The Ford F-150 frunk might be as good as it’s going to get for electric trucks this year.
Both the CEO and the CFO of Lordstown Motors, an electric vehicle startup, resigned
yesterday. Their departures, combined with the company's admission last
week that it was almost out of cash, sent the company's share price
down 19% and plunged the automaker into crisis mode.
The backstory
After it
bought a shuttered GM plant in Ohio in 2019, Lordstown and its
futuristic trucks gave a jolt of optimism to the battered auto industry
in the Midwest. Then-President Trump touted the company for creating manufacturing jobs, and Lordstown became an important talking point during the 2020 presidential campaign.
- Last
year, Steve Burns, founder and now the former CEO, helped drive the
company public via SPAC, one of many electric automakers to go public by
merging with a blank-check company.
- Investors,
eager to find the next Tesla, were wowed by Lordstown's impressive
number of preorders and plans to start production on its electric truck,
Endurance. Lordstown stock climbed more than 200% last summer.

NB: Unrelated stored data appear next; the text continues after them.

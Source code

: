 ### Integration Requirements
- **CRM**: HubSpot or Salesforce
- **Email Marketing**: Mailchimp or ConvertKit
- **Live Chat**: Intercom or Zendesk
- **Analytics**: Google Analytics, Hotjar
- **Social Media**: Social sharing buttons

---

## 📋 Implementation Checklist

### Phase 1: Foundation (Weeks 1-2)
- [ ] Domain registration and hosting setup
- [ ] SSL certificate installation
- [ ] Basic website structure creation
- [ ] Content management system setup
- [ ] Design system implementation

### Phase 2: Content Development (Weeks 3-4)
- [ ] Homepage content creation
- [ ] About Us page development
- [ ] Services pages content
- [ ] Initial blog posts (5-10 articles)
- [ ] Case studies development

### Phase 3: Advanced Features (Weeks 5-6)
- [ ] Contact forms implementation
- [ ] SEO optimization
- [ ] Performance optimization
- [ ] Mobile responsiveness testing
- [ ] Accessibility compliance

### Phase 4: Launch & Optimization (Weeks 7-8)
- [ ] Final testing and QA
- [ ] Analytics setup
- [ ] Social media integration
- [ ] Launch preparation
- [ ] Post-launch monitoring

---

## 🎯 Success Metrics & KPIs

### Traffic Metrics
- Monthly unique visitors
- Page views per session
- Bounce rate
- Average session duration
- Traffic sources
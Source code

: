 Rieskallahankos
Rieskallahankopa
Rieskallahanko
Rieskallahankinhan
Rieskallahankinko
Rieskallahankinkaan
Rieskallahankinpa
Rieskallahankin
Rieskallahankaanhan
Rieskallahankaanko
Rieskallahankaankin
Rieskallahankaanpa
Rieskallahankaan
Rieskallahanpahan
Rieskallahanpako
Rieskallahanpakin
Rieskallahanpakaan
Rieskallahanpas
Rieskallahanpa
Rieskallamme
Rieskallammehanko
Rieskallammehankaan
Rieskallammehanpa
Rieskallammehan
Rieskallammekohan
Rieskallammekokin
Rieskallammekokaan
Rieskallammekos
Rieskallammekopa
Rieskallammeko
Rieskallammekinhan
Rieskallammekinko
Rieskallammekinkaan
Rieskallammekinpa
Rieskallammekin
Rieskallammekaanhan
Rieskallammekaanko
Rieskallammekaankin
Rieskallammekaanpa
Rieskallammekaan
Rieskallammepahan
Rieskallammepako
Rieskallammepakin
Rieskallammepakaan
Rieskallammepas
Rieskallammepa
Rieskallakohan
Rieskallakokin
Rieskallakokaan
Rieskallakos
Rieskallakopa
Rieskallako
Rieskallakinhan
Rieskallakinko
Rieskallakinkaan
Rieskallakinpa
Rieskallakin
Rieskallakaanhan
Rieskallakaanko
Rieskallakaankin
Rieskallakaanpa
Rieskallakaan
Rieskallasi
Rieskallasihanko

But earlier this year the short-seller Hindenburg Research accused Lordstown
of inflating its preorder numbers and massaging its production targets
to look good for investors. A new report from a board committee
confirmed some of those allegations.
Sound familiar?
A Hindenburg investigation
also led to the departure of executive chairman Trevor Milton at
Nikola, another electric truck startup that went public via SPAC. Plus,
the SEC is looking into electric van startup Canoo, whose CEO also resigned in April.
What's going on? The
electric vehicle industry is brutally competitive, and startups are
hitting the highway before they have their learner's permit. Being a
public company adds another layer of pressure they may not be ready for.